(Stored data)
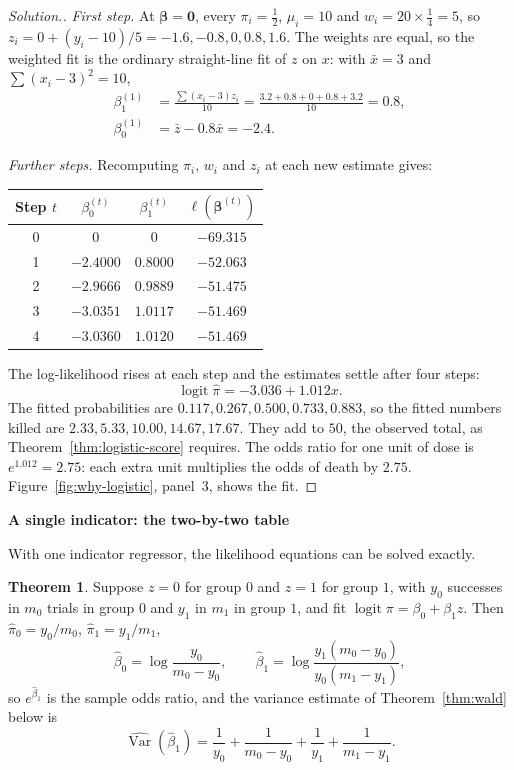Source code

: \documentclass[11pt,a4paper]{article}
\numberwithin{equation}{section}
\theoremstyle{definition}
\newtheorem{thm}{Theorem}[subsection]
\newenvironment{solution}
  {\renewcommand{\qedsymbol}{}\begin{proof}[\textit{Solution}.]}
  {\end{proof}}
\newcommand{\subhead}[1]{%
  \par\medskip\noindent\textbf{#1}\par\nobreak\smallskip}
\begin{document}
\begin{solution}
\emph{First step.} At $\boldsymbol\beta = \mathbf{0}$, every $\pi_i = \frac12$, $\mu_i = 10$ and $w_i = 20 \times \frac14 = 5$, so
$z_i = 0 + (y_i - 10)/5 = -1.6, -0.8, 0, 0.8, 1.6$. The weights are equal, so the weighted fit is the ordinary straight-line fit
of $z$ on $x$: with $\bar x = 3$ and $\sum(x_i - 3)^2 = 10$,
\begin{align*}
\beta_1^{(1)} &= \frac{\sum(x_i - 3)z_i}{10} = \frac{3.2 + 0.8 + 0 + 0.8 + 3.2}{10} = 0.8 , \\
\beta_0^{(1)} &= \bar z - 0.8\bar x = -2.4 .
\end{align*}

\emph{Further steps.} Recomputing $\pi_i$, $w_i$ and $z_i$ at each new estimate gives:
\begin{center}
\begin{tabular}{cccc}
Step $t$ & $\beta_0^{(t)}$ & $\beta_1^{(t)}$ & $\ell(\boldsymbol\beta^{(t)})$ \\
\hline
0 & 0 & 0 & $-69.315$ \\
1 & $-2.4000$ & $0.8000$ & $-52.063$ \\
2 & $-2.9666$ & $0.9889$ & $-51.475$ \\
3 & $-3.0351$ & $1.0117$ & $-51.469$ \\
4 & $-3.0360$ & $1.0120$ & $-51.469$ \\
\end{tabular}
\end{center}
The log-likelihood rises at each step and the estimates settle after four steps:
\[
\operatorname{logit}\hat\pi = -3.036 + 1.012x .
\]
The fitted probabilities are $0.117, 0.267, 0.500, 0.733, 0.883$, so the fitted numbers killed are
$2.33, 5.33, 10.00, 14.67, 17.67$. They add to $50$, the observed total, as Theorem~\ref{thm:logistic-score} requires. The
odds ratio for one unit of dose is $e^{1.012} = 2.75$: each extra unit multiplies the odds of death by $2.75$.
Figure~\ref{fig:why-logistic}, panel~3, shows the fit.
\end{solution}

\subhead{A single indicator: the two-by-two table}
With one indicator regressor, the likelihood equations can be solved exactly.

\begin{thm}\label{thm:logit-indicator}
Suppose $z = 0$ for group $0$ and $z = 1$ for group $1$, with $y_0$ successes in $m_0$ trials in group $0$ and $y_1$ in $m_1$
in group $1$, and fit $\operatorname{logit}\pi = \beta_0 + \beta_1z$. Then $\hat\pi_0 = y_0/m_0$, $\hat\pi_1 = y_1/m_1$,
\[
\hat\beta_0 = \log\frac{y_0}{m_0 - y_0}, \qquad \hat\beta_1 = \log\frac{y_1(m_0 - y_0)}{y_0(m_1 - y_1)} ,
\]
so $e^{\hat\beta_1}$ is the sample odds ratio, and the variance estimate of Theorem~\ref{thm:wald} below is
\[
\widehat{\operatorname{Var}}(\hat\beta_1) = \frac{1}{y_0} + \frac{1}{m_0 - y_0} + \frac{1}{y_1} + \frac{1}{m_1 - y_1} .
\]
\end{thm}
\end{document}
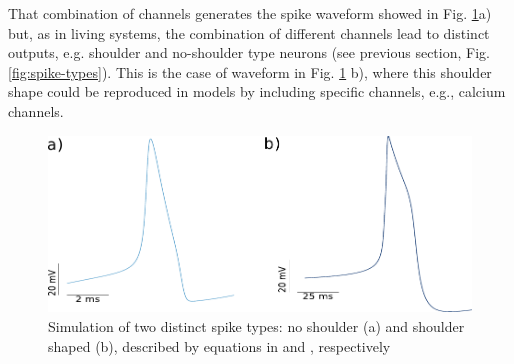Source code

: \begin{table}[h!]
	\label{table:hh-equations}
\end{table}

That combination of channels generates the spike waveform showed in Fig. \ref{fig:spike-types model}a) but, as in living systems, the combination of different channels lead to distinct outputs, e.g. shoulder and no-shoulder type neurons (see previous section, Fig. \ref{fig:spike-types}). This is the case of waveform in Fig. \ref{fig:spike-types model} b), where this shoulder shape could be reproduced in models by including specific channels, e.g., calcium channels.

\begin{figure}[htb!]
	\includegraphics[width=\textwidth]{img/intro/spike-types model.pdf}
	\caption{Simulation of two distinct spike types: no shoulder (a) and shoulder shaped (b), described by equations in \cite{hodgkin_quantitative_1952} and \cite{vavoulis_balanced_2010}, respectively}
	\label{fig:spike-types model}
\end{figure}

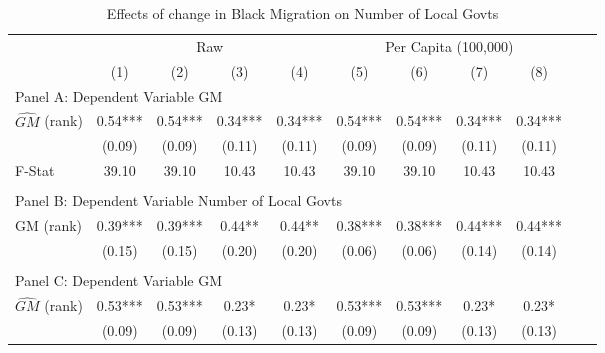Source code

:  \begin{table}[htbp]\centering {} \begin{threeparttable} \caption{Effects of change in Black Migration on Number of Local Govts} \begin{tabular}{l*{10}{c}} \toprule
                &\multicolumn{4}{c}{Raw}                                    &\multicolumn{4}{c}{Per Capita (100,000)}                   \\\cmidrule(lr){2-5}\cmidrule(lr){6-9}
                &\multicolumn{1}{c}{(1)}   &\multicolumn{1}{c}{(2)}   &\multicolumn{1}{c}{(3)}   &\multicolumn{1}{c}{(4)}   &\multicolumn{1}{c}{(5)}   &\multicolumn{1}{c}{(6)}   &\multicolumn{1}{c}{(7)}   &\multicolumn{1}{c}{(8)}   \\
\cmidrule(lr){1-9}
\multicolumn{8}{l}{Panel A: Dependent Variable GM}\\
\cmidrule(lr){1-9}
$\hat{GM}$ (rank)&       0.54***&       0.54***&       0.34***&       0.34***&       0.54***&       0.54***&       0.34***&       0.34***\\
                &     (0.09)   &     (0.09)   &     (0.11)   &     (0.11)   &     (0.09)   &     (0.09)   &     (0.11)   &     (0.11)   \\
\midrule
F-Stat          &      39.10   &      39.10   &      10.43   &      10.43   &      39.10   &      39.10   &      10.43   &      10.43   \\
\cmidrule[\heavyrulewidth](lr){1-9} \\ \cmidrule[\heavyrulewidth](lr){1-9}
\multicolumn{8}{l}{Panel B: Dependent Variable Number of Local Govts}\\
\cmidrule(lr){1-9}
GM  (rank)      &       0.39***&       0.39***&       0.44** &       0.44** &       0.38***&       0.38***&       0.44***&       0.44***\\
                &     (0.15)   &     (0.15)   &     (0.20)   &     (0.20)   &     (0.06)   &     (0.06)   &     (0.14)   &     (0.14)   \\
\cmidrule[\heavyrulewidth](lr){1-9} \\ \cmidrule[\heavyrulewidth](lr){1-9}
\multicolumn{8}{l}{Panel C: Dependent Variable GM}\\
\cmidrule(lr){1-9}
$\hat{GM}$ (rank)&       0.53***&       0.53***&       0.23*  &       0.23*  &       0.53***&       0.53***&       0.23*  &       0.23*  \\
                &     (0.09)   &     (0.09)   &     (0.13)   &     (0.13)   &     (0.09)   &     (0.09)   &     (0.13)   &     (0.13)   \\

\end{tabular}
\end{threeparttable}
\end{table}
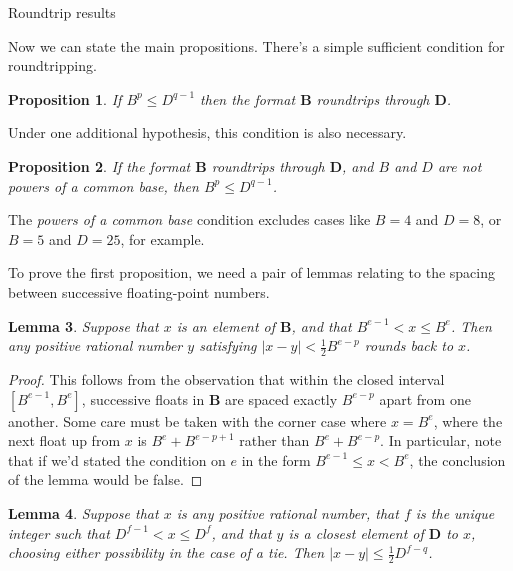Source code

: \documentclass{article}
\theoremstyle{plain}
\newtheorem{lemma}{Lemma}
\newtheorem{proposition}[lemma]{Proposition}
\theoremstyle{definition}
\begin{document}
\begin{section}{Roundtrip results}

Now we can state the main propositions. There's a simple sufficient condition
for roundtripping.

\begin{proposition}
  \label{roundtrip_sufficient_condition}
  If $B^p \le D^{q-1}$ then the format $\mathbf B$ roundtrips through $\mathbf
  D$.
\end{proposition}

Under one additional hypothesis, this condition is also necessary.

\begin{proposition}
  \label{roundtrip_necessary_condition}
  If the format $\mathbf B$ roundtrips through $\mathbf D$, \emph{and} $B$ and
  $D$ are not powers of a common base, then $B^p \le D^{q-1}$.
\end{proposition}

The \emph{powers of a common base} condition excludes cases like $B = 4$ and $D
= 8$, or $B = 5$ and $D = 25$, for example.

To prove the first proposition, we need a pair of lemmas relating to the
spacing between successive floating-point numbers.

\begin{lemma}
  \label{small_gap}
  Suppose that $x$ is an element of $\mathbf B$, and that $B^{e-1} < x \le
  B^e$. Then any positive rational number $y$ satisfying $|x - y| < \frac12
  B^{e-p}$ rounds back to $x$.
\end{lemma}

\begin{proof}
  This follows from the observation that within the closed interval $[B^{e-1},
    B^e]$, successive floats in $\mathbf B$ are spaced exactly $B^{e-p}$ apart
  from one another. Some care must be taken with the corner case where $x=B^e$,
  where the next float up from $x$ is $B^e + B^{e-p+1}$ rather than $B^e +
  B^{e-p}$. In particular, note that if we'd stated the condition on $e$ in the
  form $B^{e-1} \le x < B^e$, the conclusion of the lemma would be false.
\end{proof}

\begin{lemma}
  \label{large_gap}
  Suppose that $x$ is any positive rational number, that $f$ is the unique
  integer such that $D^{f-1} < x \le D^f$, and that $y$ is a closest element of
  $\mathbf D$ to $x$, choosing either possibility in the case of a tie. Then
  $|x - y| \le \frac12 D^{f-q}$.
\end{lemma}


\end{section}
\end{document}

◆ **What you need to do**: Check each line above for the string "powers" and return those that contain it.

◆ **Response to the task**:
  $D$ are not powers of a common base, then $B^p \le D^{q-1}$.
The \emph{powers of a common base} condition excludes cases like $B = 4$ and $D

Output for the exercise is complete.